CockroachDB may sound like a joke project, but its creators are on a serious mission: Create a distributed SQL database that can scale out well, survive most mishaps (like its namesake is said to be able to survive nearly anything), and make it easy to write applications.
Originally announced back in 2014, CockroachDB is now available in its first public beta. The company behind it, Cockroach Labs, is clearly hoping CockroachDB's design will appeal to creators of database-driven apps.
Data that never dies
In a talk given at CoreOS Fest 2015, Cockroach Labs CEO Spencer Kimball described the key principles behind CockroachDB. Because of the growing amount of data collected by modern database-driven applications, he said, databases need to be able to scale horizontally by default without tweaking or tuning.
Likewise, Kimball noted, databases need to be able to recover as automatically as possible from disasters. Applications built with those databases shouldn't have to make accommodations when data is rebalanced across nodes or when a data center melts down.
Consistency is another key element long thought difficult to achieve with distributed databases. Kimball wanted CockroachDB to provide "one truth, everywhere" -- to be a provider of strong consistency (via the Raft project) rather than the eventual consistency commonly associated with distributed systems like Cassandra or Couchbase.

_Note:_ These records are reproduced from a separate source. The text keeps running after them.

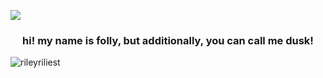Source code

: <p align="left"> <img src=![GYLKMXXWoAMTA-r](https://github.com/user-attachments/assets/d5aa82c3-2fb3-4ff2-b4d8-795fcd92d0ba)/> </p>

<h3 align="center">hi! my name is folly, but additionally, you can call me dusk!</h3>

<p align="left"> <img src="https://komarev.com/ghpvc/?username=rileyriliest&label=Profile%20views&color=0e75b6&style=flat" alt="rileyriliest" /> </p>

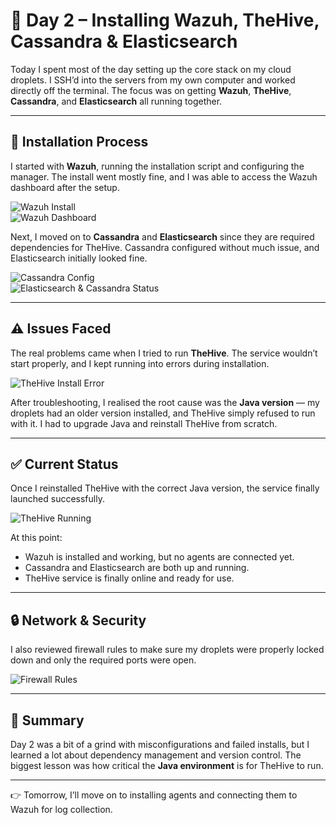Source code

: # 📘 Day 2 – Installing Wazuh, TheHive, Cassandra & Elasticsearch  

Today I spent most of the day setting up the core stack on my cloud droplets. I SSH’d into the servers from my own computer and worked directly off the terminal. The focus was on getting **Wazuh**, **TheHive**, **Cassandra**, and **Elasticsearch** all running together.  

---

## 🔧 Installation Process  

I started with **Wazuh**, running the installation script and configuring the manager. The install went mostly fine, and I was able to access the Wazuh dashboard after the setup.  

![Wazuh Install](01_installing_wazuh.png)  
![Wazuh Dashboard](02_wazuh_dashboard.png)  

Next, I moved on to **Cassandra** and **Elasticsearch** since they are required dependencies for TheHive. Cassandra configured without much issue, and Elasticsearch initially looked fine.  

![Cassandra Config](04_cassandra_config.png)  
![Elasticsearch & Cassandra Status](05_elasticsearch_cassandra_status.png)  

---

## ⚠️ Issues Faced  

The real problems came when I tried to run **TheHive**. The service wouldn’t start properly, and I kept running into errors during installation.  

![TheHive Install Error](03_thehive_install_error.png)  

After troubleshooting, I realised the root cause was the **Java version** — my droplets had an older version installed, and TheHive simply refused to run with it. I had to upgrade Java and reinstall TheHive from scratch.  

---

## ✅ Current Status  

Once I reinstalled TheHive with the correct Java version, the service finally launched successfully.  

![TheHive Running](07_thehive_service_running.png)  

At this point:  
- Wazuh is installed and working, but no agents are connected yet.  
- Cassandra and Elasticsearch are both up and running.  
- TheHive service is finally online and ready for use.  

---

## 🔒 Network & Security  

I also reviewed firewall rules to make sure my droplets were properly locked down and only the required ports were open.  

![Firewall Rules](10_firewall_rules.png)  

---

## 📌 Summary  

Day 2 was a bit of a grind with misconfigurations and failed installs, but I learned a lot about dependency management and version control. The biggest lesson was how critical the **Java environment** is for TheHive to run.  

---

👉 Tomorrow, I’ll move on to installing agents and connecting them to Wazuh for log collection.  
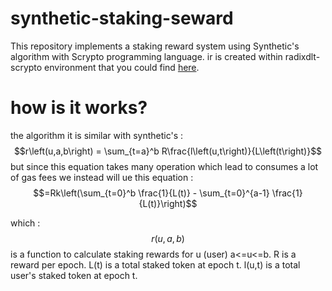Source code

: # synthetic-staking-seward
This repository implements a staking reward system using Synthetic's algorithm with Scrypto programming language. 
ir is created within radixdlt-scrypto environment that you could find [here]([https://pages.github.com/](https://github.com/radixdlt/radixdlt-scrypto)https://github.com/radixdlt/radixdlt-scrypto).

# how is it works?
the algorithm it is similar with synthetic's :
$$r\left(u,a,b\right) = \sum_{t=a}^b R\frac{l\left(u,t\right)}{L\left(t\right)}$$
but since this equation takes many operation which lead to consumes a lot of gas fees we instead will ue this equation :
$$=Rk\left(\sum_{t=0}^b \frac{1}{L(t)} - \sum_{t=0}^{a-1} \frac{1}{L(t)}\right)$$

which :
$$r\left(u,a,b\right)$$
is a function to calculate staking rewards for u (user) a<=u<=b. 
R
is a reward per epoch.
L(t) 
is a total staked token at epoch t.
l(u,t)
is a total user's staked token at epoch t.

This issue was deemed so important that Cockroach Labs included SQL support in the CockroachDB beta, though it meant delaying its release for six months. SQL is widely understood and leveraged, and those who use SQL expect strong consistency from the systems they connect to.
A sense of purpose
In a phone interview earlier this week, Kimball noted that the delay not only provided time to figure out how to make SQL work well with CockroachDB, it also helped potential users better understand what the application was intended to be.
"We were going to originally launch with what was called a 'key/value' interface," Kimball said. "[But] that's not that useful for application developers. ... It would have caused this long, lingering confusion about whether CockroachDB was this transactional data store or 'Oh, I've heard those guys are going to do SQL eventually, so which one is it? How should we use it?'"
The initial beta of CockroachDB will not, however, be ANSI SQL compliant. Joins, for instance, are not yet supported, lthough there are plans to make it happen in the 1.0 release. Likewise, while distributed transactions (such as writes) are supported, distributed queries -- required by analytic workloads for high parallelism -- aren't part of the package yet.
Kimball is of the opinion that these items don't have to be part of the initial release for CockroachDB to find an audience. "We are trying to appeal to the very long tail of developers," he said. "We're not specifically looking for the big, obvious use cases; we expect companies to adopt it down the road.
"As an open source product, and as an OLTP database, you have this chicken-and-egg problem," Kimball said. "It's hard for someone to trust an OLTP database until you have a certain level of maturity and a certain amount of adoption that indicates the credibility of the product."